### WORK ORDER
Sort through the entries below and pull out lines containing the word "Costo".

### SOURCE RECORDS
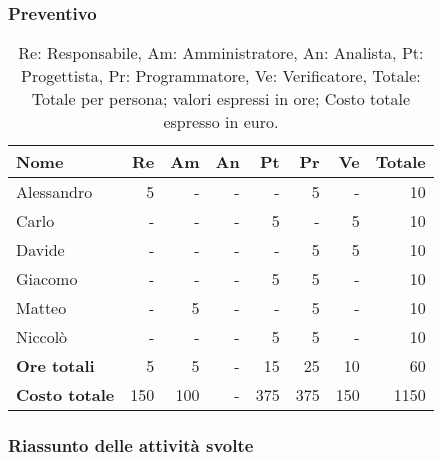 \subsubsection{Preventivo}

\begin{table}[H]
	\centering
	\begin{tabular}{l|r|r|r|r|r|r|r}
		\textbf{Nome}         & \textbf{Re} & \textbf{Am} & \textbf{An} & \textbf{Pt} & \textbf{Pr} & \textbf{Ve} & \textbf{Totale} \\
		\hline
		Alessandro            & 5           & -           & -           & -           & 5           & -           & 10              \\
		Carlo                 & -           & -           & -           & 5           & -           & 5           & 10              \\
		Davide                & -           & -           & -           & -           & 5           & 5           & 10              \\
		Giacomo               & -           & -           & -           & 5           & 5          	& -           & 10              \\
		Matteo                & -           & 5           & -           & -           & 5           & -           & 10              \\
		Niccolò               & -           & -           & -           & 5           & 5           & -           & 10              \\
		\hline
		\textbf{Ore totali}   & 5           & 5           & -           & 15          & 25          & 10          & 60              \\
		\textbf{Costo totale} & 150         & 100         & -           & 375         & 375         & 150         & 1150
	\end{tabular}
	\caption{Re: Responsabile, Am: Amministratore, An: Analista, Pt: Progettista,
		Pr: Programmatore, Ve: Verificatore, Totale: Totale per persona; valori espressi in ore; Costo totale espresso in euro.}
\end{table}

\subsubsection{Riassunto delle attività svolte}

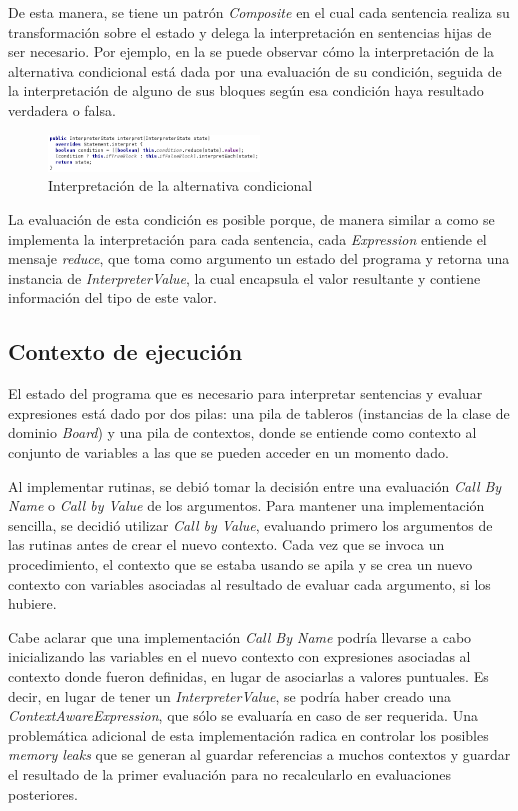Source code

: De esta manera, se tiene un patrón \textit{Composite}\cite{Gamma} en el cual cada sentencia realiza su transformación sobre el estado y delega la interpretación en sentencias hijas de ser necesario. Por ejemplo, en la  se puede observar cómo la interpretación de la alternativa condicional está dada por una evaluación de su condición, seguida de la interpretación de alguno de sus bloques según esa condición haya resultado verdadera o falsa.

\begin{figure}[hb]
\centering
\includegraphics[width=0.5\textwidth]{assets/behavior_ifElse}
\caption{Interpretación de la alternativa condicional}
\label{fig:behavior_ifElse}
\end{figure}

La evaluación de esta condición es posible porque, de manera similar a como se implementa la interpretación para cada sentencia, cada \textit{Expression} entiende el mensaje \textit{reduce}, que toma como argumento un estado del programa y retorna una instancia de \textit{InterpreterValue}, la cual encapsula el valor resultante y contiene información del tipo de este valor. 

\subsection{Contexto de ejecución}

El estado del programa que es necesario para interpretar sentencias y evaluar expresiones está dado por dos pilas: una pila de tableros (instancias de la clase de dominio \textit{Board}) y una pila de contextos, donde se entiende como contexto al conjunto de variables a las que se pueden acceder en un momento dado.

Al implementar rutinas, se debió tomar la decisión entre una evaluación \textit{Call By Name} o \textit{Call by Value}\cite{DowekL11} de los argumentos. Para mantener una implementación sencilla, se decidió utilizar \textit{Call by Value}, evaluando primero los argumentos de las rutinas antes de crear el nuevo contexto. 
Cada vez que se invoca un procedimiento, el contexto que se estaba usando se apila y se crea un nuevo contexto con variables asociadas al resultado de evaluar cada argumento, si los hubiere. 

Cabe aclarar que una implementación \textit{Call By Name} podría llevarse a cabo inicializando las variables en el nuevo contexto con expresiones asociadas al contexto donde fueron definidas, en lugar de asociarlas a valores puntuales. Es decir, en lugar de tener un \textit{InterpreterValue}, se podría haber creado una \textit{ContextAwareExpression}, que sólo se evaluaría en caso de ser requerida. Una problemática adicional de esta implementación radica en controlar los posibles \textit{memory leaks} que se generan al guardar referencias a muchos contextos y guardar el resultado de la primer evaluación para no recalcularlo en evaluaciones posteriores.

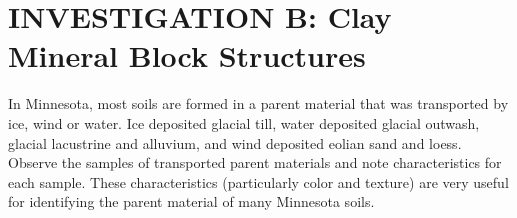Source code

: \documentclass[
  letterpaper,
  twocolumn,
  portrait]{scrbook}
\begin{document}
\hypertarget{investigation-b-clay-mineral-block-structures-1}{%
\section{INVESTIGATION B: Clay Mineral Block
Structures}\label{investigation-b-clay-mineral-block-structures-1}}

In Minnesota, most soils are formed in a parent material that was
transported by ice, wind or water. Ice deposited glacial till, water
deposited glacial outwash, glacial lacustrine and alluvium, and wind
deposited eolian sand and loess. Observe the samples of transported
parent materials and note characteristics for each sample. These
characteristics (particularly color and texture) are very useful for
identifying the parent material of many Minnesota soils.

 
  \providecommand{\huxb}[2]{\arrayrulecolor[RGB]{#1}\global\arrayrulewidth=#2pt}
  \providecommand{\huxvb}[2]{\color[RGB]{#1}\vrule width #2pt}
  \providecommand{\huxtpad}[1]{\rule{0pt}{#1}}
  \providecommand{\huxbpad}[1]{\rule[-#1]{0pt}{#1}}
\end{document}
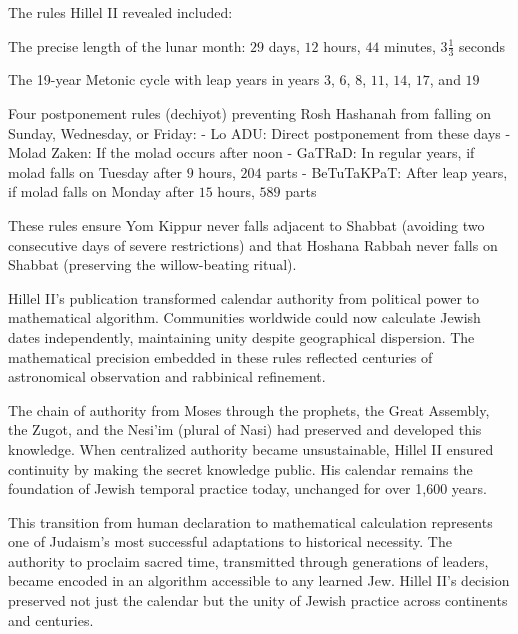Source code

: \begin{historical}
The rules Hillel II revealed included:

The precise length of the lunar month: $29$ days, $12$ hours, $44$ minutes, $3\tfrac{1}{3}$ seconds

The 19-year Metonic cycle with leap years in years $3$, $6$, $8$, $11$, $14$, $17$, and $19$

Four postponement rules (dechiyot) preventing Rosh Hashanah from falling on Sunday, Wednesday, or Friday:
- Lo ADU: Direct postponement from these days
- Molad Zaken: If the molad occurs after noon
- GaTRaD: In regular years, if molad falls on Tuesday after $9$ hours, $204$ parts
- BeTuTaKPaT: After leap years, if molad falls on Monday after $15$ hours, $589$ parts

These rules ensure Yom Kippur never falls adjacent to Shabbat (avoiding two consecutive days of severe restrictions) and that Hoshana Rabbah never falls on Shabbat (preserving the willow-beating ritual).

Hillel II's publication transformed calendar authority from political power to mathematical algorithm. Communities worldwide could now calculate Jewish dates independently, maintaining unity despite geographical dispersion. The mathematical precision embedded in these rules reflected centuries of astronomical observation and rabbinical refinement.

The chain of authority from Moses through the prophets, the Great Assembly, the Zugot, and the Nesi'im (plural of Nasi) had preserved and developed this knowledge. When centralized authority became unsustainable, Hillel II ensured continuity by making the secret knowledge public. His calendar remains the foundation of Jewish temporal practice today, unchanged for over 1,600 years.

This transition from human declaration to mathematical calculation represents one of Judaism's most successful adaptations to historical necessity. The authority to proclaim sacred time, transmitted through generations of leaders, became encoded in an algorithm accessible to any learned Jew. Hillel II's decision preserved not just the calendar but the unity of Jewish practice across continents and centuries.
\end{historical}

### YOUR SOLUTION
		\textbf{Costo totale} & 150         & 100         & -           & 375         & 375         & 150         & 1150
		Pr: Programmatore, Ve: Verificatore, Totale: Totale per persona; valori espressi in ore; Costo totale espresso in euro.}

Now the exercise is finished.